# What would you do with this old shotgun?



## Stuart (May 21, 2004)

My dad gave me this old shotgun, that belonged to my grandfather, to keep in my safe and to keep in general. This thing has pretty much no bluing left, none. The walnut is dull and oily etc.. and the butt plate or pad is missing. I remember growing up that it had a leather lace-up butt pad on it, but I don't think that was original. This gun still goes boom when you pull the trigger even though it probably hasn't been shot in 15 years. I never intend on using it for anything, but would obviously like to keep it in working condition. I'm going to take some steel wool to it and knock off some of the rust and oil it down for now. The fact that it is so worn is part of its value to me, but it is in an unprotected state with no bluing. Have a professional do a total restore on it? Also, lets see how good some of you are. What make and model is it?


----------



## Lezz Go (Jun 27, 2006)

It's either a very old Browning A-5 or a remington Model 11?


----------



## CajunBob (Feb 24, 2008)

It looks like an old Browning made in the late 50's. If you want it restored I have the tools and the goodys to do it with.


----------



## Bucksnort (Jun 29, 2004)

Looks like a Browning to me also. I'd call Cajunbob.


----------



## Browning A5 (Jun 7, 2009)

Same thoughts as LG, possibly a 16ga. or 20. If you go on the browning web site you can look up the serial number to find out the tear it was made. The original butt stock had fn on it for the plant in Belgium, if that is wear it was made. They were built in Belgium and Japan.


----------



## kaptin krunch (May 23, 2004)

I agree with lezz go have a gun very simillar to yours it is a remington made under the Browning patent 16 ga and I love that gun


----------



## rlw (May 21, 2004)

If you have it restored ie. blued wouldn't that take away from the value? My dad did that to one years ago. Nice gun anyway.


----------



## CHARLIE (Jun 2, 2004)

Either a Browning or Remington model 11. Darn fine weapon. Clean it and keep it.

Charlie


----------



## Doc C (Mar 10, 2007)

Take a look at this Remington Model 11. It has a similar stock and that same stamp on the barrel just in front of the receiver.

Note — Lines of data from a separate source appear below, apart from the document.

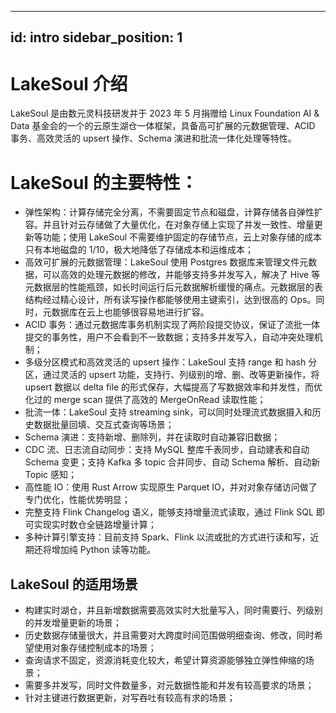 <!--
SPDX-FileCopyrightText: 2023 LakeSoul Contributors

SPDX-License-Identifier: Apache-2.0
-->

---
id: intro
sidebar_position: 1
---

# LakeSoul 介绍
LakeSoul 是由数元灵科技研发并于 2023 年 5 月捐赠给 Linux Foundation AI & Data 基金会的一个的云原生湖仓一体框架，具备高可扩展的元数据管理、ACID 事务、高效灵活的 upsert 操作、Schema 演进和批流一体化处理等特性。

# LakeSoul 的主要特性：
* 弹性架构：计算存储完全分离，不需要固定节点和磁盘，计算存储各自弹性扩容。并且针对云存储做了大量优化，在对象存储上实现了并发一致性、增量更新等功能；使用 LakeSoul 不需要维护固定的存储节点，云上对象存储的成本只有本地磁盘的 1/10，极大地降低了存储成本和运维成本；
* 高效可扩展的元数据管理：LakeSoul 使用 Postgres 数据库来管理文件元数据，可以高效的处理元数据的修改，并能够支持多并发写入，解决了 Hive 等元数据层的性能瓶颈，如长时间运行后元数据解析缓慢的痛点。元数据层的表结构经过精心设计，所有读写操作都能够使用主键索引，达到很高的 Ops。同时，元数据库在云上也能够很容易地进行扩容。
* ACID 事务：通过元数据库事务机制实现了两阶段提交协议，保证了流批一体提交的事务性，用户不会看到不一致数据；支持多并发写入，自动冲突处理机制；
* 多级分区模式和高效灵活的 upsert 操作：LakeSoul 支持 range 和 hash 分区，通过灵活的 upsert 功能，支持行、列级别的增、删、改等更新操作，将 upsert 数据以 delta file 的形式保存，大幅提高了写数据效率和并发性，而优化过的 merge scan 提供了高效的 MergeOnRead 读取性能；
* 批流一体：LakeSoul 支持 streaming sink，可以同时处理流式数据摄入和历史数据批量回填、交互式查询等场景；
* Schema 演进：支持新增、删除列，并在读取时自动兼容旧数据；
* CDC 流、日志流自动同步：支持 MySQL 整库千表同步，自动建表和自动 Schema 变更；支持 Kafka 多 topic 合并同步、自动 Schema 解析、自动新 Topic 感知；
* 高性能 IO：使用 Rust Arrow 实现原生 Parquet IO，并对对象存储访问做了专门优化，性能优势明显；
* 完整支持 Flink Changelog 语义，能够支持增量流式读取，通过 Flink SQL 即可实现实时数仓全链路增量计算；
* 多种计算引擎支持：目前支持 Spark、Flink 以流或批的方式进行读和写，近期还将增加纯 Python 读等功能。

## LakeSoul 的适用场景
* 构建实时湖仓，并且新增数据需要高效实时大批量写入，同时需要行、列级别的并发增量更新的场景；
* 历史数据存储量很大，并且需要对大跨度时间范围做明细查询、修改，同时希望使用对象存储控制成本的场景；
* 查询请求不固定，资源消耗变化较大，希望计算资源能够独立弹性伸缩的场景；
* 需要多并发写，同时文件数量多，对元数据性能和并发有较高要求的场景；
* 针对主键进行数据更新，对写吞吐有较高有求的场景；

http://www.gunsamerica.com/userimages/4133/950944942/wm_1375013.jpg


----------



## steverino (Mar 8, 2006)

*old shotgun*

Looks like a Rem 11 (made under Browning patent probably in early 50's), 12 ga.. No knob on handgrip of stock or checkering typical of Browning A-5. What do I know-I'm no expert on shotguns for sure!!!


----------



## kim e cooper (Feb 18, 2006)

12ga. Belgium made we have 4 just like it great gun.


----------



## kim e cooper (Feb 18, 2006)

I should have said 12ga. Belgium made Browning


----------



## Saltstalker (Jun 6, 2008)

I have 2 of them and love them , they were my fathers and grandfathers but in much better shape. Fix her up like new !


----------



## redduck (Jul 26, 2006)

I go with the remington on browning patent. very nice guns.


----------



## seabo (Jun 29, 2006)

redduck said:


> I go with the remington on browning patent. very nice guns.


 x2. refurbish, display it, pass it on.( family)


----------



## Frank (Jun 1, 2004)

I have a remington model 11 just like it. The blue is worn off of mine also. Mine is still a shooter. 

Just clean it up a little.

If you take the front stock off, there should be proof mark on the bottom side of the barrel if I remember right. I can look at mine this weekend and compare


----------



## Stuart (May 21, 2004)

Good guesses everyone. I know what it is, I was just getting some guessing going cause it is based on the Browning design. It's a Remington Model 11A, 12 GA. Looks like Remington stopped production in 1947. I would doubt they made many during WWII and I know my grandpa had it before they moved to Lake Jackson in the early 40s. So it probably goes back to at least the 30s.

http://www.remington.com/library/history/firearm_models/shotguns/model_11.asp


----------



## BEER4BAIT (Jun 24, 2005)

Do not re do this gun old guns are worth more uncleaned and old looking than reblued


----------



## backlashingcooger (Aug 2, 2006)

Lezz Go said:


> It's either a very old Browning A-5 or a remington Model 11?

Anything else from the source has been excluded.